Stored dataset items
-*-*-
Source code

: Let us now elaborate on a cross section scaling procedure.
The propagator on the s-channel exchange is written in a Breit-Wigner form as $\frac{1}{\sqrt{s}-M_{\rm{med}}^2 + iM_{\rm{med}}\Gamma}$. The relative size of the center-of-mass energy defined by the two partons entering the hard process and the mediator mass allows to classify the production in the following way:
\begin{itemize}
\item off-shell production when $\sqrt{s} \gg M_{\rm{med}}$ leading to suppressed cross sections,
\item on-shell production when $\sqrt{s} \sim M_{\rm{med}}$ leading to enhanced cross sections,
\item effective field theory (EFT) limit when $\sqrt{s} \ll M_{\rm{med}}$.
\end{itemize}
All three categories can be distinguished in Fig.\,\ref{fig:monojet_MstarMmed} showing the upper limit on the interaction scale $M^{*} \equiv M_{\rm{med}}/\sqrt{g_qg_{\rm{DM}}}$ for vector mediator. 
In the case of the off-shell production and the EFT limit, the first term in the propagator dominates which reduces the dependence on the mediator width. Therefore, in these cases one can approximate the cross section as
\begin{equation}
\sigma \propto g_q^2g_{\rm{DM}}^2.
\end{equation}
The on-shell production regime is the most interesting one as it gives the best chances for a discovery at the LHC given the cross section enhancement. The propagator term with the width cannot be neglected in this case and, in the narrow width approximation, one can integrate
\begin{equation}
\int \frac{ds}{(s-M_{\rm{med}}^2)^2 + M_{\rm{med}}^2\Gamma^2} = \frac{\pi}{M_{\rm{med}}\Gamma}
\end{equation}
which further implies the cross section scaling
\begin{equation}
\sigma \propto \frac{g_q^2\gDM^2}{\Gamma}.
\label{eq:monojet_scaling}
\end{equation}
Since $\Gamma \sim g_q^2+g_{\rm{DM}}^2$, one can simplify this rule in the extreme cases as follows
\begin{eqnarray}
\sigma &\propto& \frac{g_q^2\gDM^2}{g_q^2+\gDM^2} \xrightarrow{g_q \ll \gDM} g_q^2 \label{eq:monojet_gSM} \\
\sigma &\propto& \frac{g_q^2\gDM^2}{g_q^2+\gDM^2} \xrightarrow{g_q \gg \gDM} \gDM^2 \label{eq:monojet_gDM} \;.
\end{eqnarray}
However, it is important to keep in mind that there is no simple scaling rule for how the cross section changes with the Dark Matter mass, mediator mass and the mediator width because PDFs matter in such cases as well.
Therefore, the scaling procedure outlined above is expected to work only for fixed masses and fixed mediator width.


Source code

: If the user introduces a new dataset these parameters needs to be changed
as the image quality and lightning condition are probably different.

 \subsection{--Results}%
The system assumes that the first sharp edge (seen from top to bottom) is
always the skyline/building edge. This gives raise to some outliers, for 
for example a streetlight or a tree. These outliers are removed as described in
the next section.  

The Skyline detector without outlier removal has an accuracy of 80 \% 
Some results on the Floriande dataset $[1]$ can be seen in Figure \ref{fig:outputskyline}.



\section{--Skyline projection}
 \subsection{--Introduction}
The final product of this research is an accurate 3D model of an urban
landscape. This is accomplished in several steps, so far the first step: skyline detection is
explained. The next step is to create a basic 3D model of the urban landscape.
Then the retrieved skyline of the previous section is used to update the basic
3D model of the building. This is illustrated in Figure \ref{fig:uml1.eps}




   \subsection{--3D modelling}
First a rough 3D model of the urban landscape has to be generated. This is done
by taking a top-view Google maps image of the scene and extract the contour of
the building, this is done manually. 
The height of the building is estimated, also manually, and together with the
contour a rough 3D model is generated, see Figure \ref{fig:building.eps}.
-*-*-
### What is expected
Your task for the entries above: copy exactly the span starting with the line with "However, it is" and going on through the line with "The height of", both lines included, and nothing else.

### Solution for this exercise
However, it is important to keep in mind that there is no simple scaling rule for how the cross section changes with the Dark Matter mass, mediator mass and the mediator width because PDFs matter in such cases as well.
Therefore, the scaling procedure outlined above is expected to work only for fixed masses and fixed mediator width.


Source code

: If the user introduces a new dataset these parameters needs to be changed
as the image quality and lightning condition are probably different.

 \subsection{--Results}%
The system assumes that the first sharp edge (seen from top to bottom) is
always the skyline/building edge. This gives raise to some outliers, for 
for example a streetlight or a tree. These outliers are removed as described in
the next section.  

The Skyline detector without outlier removal has an accuracy of 80 \% 
Some results on the Floriande dataset $[1]$ can be seen in Figure \ref{fig:outputskyline}.



\section{--Skyline projection}
 \subsection{--Introduction}
The final product of this research is an accurate 3D model of an urban
landscape. This is accomplished in several steps, so far the first step: skyline detection is
explained. The next step is to create a basic 3D model of the urban landscape.
Then the retrieved skyline of the previous section is used to update the basic
3D model of the building. This is illustrated in Figure \ref{fig:uml1.eps}




   \subsection{--3D modelling}
First a rough 3D model of the urban landscape has to be generated. This is done
by taking a top-view Google maps image of the scene and extract the contour of
the building, this is done manually. 
The height of the building is estimated, also manually, and together with the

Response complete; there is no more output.